TASK INSTRUCTIONS =>
In the entries that follow, find the word "Hackerspace" and report each line it is on.

TASK MATERIAL =>

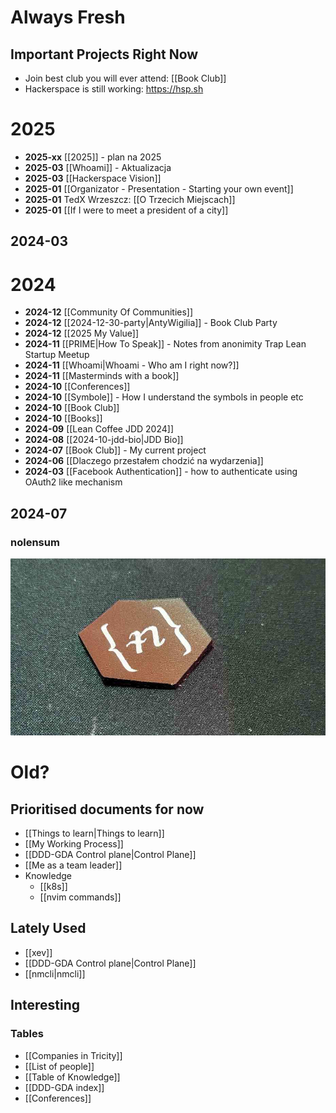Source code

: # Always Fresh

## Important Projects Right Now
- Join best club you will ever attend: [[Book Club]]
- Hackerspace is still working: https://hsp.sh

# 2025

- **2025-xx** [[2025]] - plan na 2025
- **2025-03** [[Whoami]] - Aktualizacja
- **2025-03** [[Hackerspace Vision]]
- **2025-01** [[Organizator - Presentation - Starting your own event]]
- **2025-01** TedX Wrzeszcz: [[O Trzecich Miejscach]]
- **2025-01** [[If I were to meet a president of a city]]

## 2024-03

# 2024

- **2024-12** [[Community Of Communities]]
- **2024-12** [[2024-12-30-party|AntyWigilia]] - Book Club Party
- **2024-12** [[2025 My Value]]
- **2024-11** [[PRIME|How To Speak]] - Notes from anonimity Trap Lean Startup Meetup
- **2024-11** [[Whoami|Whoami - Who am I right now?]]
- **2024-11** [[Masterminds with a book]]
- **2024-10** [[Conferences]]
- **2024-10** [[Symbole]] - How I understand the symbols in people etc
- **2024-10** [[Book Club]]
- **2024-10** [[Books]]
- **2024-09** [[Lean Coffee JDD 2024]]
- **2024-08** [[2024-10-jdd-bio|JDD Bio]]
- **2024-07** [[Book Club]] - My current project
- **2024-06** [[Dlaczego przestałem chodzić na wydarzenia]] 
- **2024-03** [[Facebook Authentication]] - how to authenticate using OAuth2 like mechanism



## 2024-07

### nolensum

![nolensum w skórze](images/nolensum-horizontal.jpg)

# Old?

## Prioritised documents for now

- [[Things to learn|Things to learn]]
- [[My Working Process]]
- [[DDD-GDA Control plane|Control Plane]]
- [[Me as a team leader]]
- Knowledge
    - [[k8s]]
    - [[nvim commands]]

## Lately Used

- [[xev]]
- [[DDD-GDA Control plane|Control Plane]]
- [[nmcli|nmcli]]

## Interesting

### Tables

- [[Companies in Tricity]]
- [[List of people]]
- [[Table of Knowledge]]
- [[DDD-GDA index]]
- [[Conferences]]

PROBLEM SOLUTION =>
- Hackerspace is still working: https://hsp.sh
- **2025-03** [[Hackerspace Vision]]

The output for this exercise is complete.